-- Problem requirements --
Below are some records. Reproduce them exactly from their first line through the line with "a problem ?", inclusive.

◆ ◆ ◆ ◆ ◆ ◆ ◆

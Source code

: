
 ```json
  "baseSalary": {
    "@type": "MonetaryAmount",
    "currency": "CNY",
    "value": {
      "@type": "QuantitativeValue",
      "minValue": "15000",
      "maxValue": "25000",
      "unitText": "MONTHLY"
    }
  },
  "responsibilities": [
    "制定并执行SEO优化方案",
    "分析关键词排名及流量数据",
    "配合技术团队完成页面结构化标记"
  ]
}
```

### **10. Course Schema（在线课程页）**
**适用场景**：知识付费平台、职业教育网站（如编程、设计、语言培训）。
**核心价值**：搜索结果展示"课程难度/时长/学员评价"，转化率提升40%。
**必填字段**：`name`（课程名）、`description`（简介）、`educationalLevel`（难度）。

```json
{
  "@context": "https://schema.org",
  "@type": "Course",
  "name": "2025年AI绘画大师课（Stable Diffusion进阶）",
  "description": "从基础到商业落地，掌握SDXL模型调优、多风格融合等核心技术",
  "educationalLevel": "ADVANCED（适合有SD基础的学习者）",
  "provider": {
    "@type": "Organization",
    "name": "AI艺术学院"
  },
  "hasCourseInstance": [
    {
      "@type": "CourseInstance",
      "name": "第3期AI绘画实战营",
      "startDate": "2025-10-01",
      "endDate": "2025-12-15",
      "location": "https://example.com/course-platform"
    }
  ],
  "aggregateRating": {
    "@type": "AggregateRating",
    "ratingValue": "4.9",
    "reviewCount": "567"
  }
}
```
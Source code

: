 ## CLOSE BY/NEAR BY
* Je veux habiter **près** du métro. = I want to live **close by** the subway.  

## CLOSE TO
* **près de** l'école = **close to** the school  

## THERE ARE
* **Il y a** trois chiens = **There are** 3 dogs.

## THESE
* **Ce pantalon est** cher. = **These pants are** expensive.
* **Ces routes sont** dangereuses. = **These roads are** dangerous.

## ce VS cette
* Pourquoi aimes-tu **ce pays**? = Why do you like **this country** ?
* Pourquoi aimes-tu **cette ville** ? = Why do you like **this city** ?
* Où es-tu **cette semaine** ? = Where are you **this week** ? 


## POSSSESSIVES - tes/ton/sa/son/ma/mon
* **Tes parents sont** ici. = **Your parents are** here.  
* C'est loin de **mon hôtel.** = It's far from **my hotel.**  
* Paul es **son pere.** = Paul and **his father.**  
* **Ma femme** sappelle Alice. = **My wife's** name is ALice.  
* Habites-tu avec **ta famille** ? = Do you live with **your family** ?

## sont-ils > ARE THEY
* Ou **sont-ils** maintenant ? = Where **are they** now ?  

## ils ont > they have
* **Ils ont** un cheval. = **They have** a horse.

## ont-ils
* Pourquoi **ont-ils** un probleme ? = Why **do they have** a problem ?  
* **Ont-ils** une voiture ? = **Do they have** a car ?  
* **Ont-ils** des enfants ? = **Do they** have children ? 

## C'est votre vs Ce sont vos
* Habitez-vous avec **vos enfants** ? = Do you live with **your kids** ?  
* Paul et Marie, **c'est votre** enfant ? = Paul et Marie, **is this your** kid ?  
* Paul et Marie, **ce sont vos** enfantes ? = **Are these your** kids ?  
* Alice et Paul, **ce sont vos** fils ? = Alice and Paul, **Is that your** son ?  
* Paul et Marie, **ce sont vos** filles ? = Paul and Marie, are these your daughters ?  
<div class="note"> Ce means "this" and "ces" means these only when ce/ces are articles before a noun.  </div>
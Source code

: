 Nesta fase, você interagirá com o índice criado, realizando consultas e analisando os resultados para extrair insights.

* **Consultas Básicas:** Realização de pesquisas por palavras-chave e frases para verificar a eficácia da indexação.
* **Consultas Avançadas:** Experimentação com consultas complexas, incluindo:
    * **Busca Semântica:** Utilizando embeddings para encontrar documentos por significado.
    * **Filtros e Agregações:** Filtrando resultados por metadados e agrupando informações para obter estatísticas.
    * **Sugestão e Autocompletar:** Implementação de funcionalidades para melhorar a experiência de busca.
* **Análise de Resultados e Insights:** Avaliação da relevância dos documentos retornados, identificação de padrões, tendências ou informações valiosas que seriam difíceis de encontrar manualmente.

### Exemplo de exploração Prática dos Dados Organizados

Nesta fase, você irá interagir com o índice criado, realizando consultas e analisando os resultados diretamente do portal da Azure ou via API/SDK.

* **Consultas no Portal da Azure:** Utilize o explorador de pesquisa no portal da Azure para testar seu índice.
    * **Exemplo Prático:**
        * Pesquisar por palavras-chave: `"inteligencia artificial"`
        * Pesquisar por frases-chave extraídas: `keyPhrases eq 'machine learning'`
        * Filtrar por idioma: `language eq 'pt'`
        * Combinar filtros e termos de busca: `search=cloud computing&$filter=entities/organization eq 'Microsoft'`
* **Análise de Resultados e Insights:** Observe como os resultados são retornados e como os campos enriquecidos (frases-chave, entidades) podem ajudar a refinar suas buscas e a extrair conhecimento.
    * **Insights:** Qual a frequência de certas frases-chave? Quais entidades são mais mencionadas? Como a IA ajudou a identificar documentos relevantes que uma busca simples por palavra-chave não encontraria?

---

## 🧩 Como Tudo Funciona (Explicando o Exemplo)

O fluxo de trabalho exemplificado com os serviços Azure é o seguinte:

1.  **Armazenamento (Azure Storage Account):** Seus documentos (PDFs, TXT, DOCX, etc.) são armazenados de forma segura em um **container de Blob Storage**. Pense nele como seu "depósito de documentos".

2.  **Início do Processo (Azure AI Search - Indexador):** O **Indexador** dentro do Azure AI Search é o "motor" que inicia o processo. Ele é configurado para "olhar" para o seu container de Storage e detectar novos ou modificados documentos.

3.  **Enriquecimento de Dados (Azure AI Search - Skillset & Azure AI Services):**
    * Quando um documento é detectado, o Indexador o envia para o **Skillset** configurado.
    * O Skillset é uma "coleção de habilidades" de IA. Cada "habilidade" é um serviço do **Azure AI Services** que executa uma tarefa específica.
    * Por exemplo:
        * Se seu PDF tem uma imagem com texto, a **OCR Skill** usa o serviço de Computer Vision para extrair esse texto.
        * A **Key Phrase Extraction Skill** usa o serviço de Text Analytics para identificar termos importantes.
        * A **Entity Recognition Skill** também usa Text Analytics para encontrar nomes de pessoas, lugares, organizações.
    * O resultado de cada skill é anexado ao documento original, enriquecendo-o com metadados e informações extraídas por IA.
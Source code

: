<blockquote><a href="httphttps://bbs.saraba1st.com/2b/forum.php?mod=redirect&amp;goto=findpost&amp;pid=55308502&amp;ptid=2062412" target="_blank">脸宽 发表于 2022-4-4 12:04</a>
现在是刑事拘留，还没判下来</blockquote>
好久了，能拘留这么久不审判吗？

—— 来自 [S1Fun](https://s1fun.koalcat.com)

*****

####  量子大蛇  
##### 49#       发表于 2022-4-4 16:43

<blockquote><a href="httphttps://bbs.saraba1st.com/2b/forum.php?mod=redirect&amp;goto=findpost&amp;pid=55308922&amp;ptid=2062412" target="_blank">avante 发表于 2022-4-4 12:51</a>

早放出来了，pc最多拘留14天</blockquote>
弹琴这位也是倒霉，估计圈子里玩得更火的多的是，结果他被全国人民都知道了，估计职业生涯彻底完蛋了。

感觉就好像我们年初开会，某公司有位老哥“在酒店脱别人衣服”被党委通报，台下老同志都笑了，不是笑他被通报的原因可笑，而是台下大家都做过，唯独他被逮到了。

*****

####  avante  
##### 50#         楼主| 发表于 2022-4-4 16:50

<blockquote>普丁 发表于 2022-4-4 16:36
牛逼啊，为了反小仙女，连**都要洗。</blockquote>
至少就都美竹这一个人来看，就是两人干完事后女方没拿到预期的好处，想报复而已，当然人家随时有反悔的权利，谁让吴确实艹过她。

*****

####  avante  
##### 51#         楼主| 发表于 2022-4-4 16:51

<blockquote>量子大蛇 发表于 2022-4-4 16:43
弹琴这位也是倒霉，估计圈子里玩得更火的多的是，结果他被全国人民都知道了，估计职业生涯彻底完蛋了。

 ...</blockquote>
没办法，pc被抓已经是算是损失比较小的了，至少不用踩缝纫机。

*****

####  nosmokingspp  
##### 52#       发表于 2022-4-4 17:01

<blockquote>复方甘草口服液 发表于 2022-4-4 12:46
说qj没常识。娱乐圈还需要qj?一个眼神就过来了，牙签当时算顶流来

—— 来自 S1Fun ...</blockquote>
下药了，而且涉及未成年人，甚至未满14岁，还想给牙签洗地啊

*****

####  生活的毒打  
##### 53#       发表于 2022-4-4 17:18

◆ ◆ ◆ ◆ ◆ ◆ ◆

-- Result --
Source code

:
 ```json
  "baseSalary": {
    "@type": "MonetaryAmount",
    "currency": "CNY",
    "value": {
      "@type": "QuantitativeValue",
      "minValue": "15000",
      "maxValue": "25000",
      "unitText": "MONTHLY"
    }
  },
  "responsibilities": [
    "制定并执行SEO优化方案",
    "分析关键词排名及流量数据",
    "配合技术团队完成页面结构化标记"
  ]
}
```

### **10. Course Schema（在线课程页）**
**适用场景**：知识付费平台、职业教育网站（如编程、设计、语言培训）。
**核心价值**：搜索结果展示"课程难度/时长/学员评价"，转化率提升40%。
**必填字段**：`name`（课程名）、`description`（简介）、`educationalLevel`（难度）。

```json
{
  "@context": "https://schema.org",
  "@type": "Course",
  "name": "2025年AI绘画大师课（Stable Diffusion进阶）",
  "description": "从基础到商业落地，掌握SDXL模型调优、多风格融合等核心技术",
  "educationalLevel": "ADVANCED（适合有SD基础的学习者）",
  "provider": {
    "@type": "Organization",
    "name": "AI艺术学院"
  },
  "hasCourseInstance": [
    {
      "@type": "CourseInstance",
      "name": "第3期AI绘画实战营",
      "startDate": "2025-10-01",
      "endDate": "2025-12-15",
      "location": "https://example.com/course-platform"
    }
  ],
  "aggregateRating": {
    "@type": "AggregateRating",
    "ratingValue": "4.9",
    "reviewCount": "567"
  }
}
```
Source code

: ## CLOSE BY/NEAR BY
* Je veux habiter **près** du métro. = I want to live **close by** the subway.  

## CLOSE TO
* **près de** l'école = **close to** the school  

## THERE ARE
* **Il y a** trois chiens = **There are** 3 dogs.

## THESE
* **Ce pantalon est** cher. = **These pants are** expensive.
* **Ces routes sont** dangereuses. = **These roads are** dangerous.

## ce VS cette
* Pourquoi aimes-tu **ce pays**? = Why do you like **this country** ?
* Pourquoi aimes-tu **cette ville** ? = Why do you like **this city** ?
* Où es-tu **cette semaine** ? = Where are you **this week** ? 


## POSSSESSIVES - tes/ton/sa/son/ma/mon
* **Tes parents sont** ici. = **Your parents are** here.  
* C'est loin de **mon hôtel.** = It's far from **my hotel.**  
* Paul es **son pere.** = Paul and **his father.**  
* **Ma femme** sappelle Alice. = **My wife's** name is ALice.  
* Habites-tu avec **ta famille** ? = Do you live with **your family** ?

## sont-ils > ARE THEY
* Ou **sont-ils** maintenant ? = Where **are they** now ?  

## ils ont > they have
* **Ils ont** un cheval. = **They have** a horse.

## ont-ils
* Pourquoi **ont-ils** un probleme ? = Why **do they have** a problem ?  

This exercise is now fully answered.